With intensive cropping with little or no fallow period, soil infertility occurs and yield declines. This can be circumvented by adopting cropping systems that have some capability to recycle nutrients and at the same time controls erosion and weeds. The use of leguminous crop that fix atmospheric nitrogen, of which the associated crop benefits, (Agboola and Fayemi, 1972; Igboarugo and Badejo, 1998; Sharma et al., 1996) and also, cover crops to control erosion and weeds can be a sustenance strategy. Egusi-melon, cowpea (Ife brown) are some of farmers popular crops in south western Nigeria. They can be grown in association with other crops in order to maximize land use and higher productivity per unit land area. However, their compatibility with a major food crop such as maize needs to be properly assessed, as to fully appreciate their effects on production. The objective was therefore, to determine the compatibility of maize with cowpea and egusi-melon as well as the economic yield and stability of these mixtures.
MATERIALS AND METHODS
The experiment was conducted at the Ndokwa west local government council farm annex in Kwale, Delta State, Nigeria from April 2004 to December 2005. Kwale is located on latitude 05° 46N and longitude 06° 26E. The soil type is known as tropical Alfisol and is a well drained sandy soil-loam with a pH of 6.1. The pre-planting soil analysis is presented in Table 1. The experiment was laid out in a randomized complete block design with 4 replicates. The plot size was 4x4 m (16 m2) with one 1 m inter-plot and inter-block spaces. There were seven treatments as follows:
| • | T1 maize |
| • | T2 egusi-melon |
| • | T3 cowpea |
| • | T4 maize/cowpea |
| • | T5 maize/egusi-melon |
| • | T6 cowpea/egusi-melon |
| • | T7 maize/egusi-melon |
| Table 1: | Pre-planting soil analysis of experimental site |
| Table 2: | Crop population per hectare in sole and in the mixed system |
The crop varieties were TZSR maize, Ife brown cowpea and local egusi-melon. Maize was obtained from the office of the Ministry of Agriculture, Kwale, cowpea from Agip, Nigeria Green River Project and egusi-melon was sourced locally. They were sown during the 2004 and 2005 cropping seasons. All the seeds were planted at the rate of 3 seeds per hole, each at a spacing of 100x100 cm. Plant population stood at 30,000 per hectare for sole crops of maize, cowpea and egusi-melon (Table 2).

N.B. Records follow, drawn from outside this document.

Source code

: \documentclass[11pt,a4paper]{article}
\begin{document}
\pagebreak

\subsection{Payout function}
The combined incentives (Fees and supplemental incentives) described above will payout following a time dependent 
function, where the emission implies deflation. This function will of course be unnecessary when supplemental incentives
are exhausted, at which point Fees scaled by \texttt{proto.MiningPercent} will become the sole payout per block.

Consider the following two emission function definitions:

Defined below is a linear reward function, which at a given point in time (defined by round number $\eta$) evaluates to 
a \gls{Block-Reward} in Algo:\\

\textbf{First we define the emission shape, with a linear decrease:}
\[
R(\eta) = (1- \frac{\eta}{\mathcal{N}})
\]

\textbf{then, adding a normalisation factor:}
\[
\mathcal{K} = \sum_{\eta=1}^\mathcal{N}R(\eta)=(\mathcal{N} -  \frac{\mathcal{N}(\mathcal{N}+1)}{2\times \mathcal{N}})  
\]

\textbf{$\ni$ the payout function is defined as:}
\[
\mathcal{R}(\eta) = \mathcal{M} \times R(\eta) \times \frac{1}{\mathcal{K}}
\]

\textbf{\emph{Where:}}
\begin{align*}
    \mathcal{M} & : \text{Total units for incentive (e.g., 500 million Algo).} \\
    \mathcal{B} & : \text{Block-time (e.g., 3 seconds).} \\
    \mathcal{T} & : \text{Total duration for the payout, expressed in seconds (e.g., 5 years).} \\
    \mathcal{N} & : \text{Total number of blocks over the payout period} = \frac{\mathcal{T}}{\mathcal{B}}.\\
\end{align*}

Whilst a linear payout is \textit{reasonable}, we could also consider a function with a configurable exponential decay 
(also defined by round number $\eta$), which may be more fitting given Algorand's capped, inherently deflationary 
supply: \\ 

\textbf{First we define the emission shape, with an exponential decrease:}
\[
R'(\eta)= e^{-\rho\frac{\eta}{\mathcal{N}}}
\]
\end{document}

Maize height (second internode from soil level) was measured, Leaf number counted from the second week after planting (2 WAP) to the 8 WAP. Similar observations were carried out for cowpea height and number of branches. Percentage vine cover was assessed using quadrants randomly located within each plot. Other parameters measured were weed biomass and economic yield of maize, cowpea and egusi-melon. All the data were subjected to analysis of variance and the means showing significant differences were separated using Duncan Multiple Ranges Test.
RESULTS AND DISCUSSION
At the second and third weeks of planting, maize was significantly taller in association with cowpea (Table 3), than maize associated with any other crop, while at 6, 7 and 8 weeks after planting, sole maize crop was significantly taller than maize associated with any other crop.
Leaf production was better enhanced in sole crop production (p<0.05) from 6 WAP till the final measurement (Table 4). This parameter was most depressed in maize/cowpea/egusi-melon mixtures for the period of study.
The better performance of sole maize crop compared to maize in the mixtures Supports Lizarranga’s (1980) findings of better growth performances of sole crops than in their mixtures with other crops. Similarly, Olasantan (1988), observed better growth performances in sole crops than in their intercrops.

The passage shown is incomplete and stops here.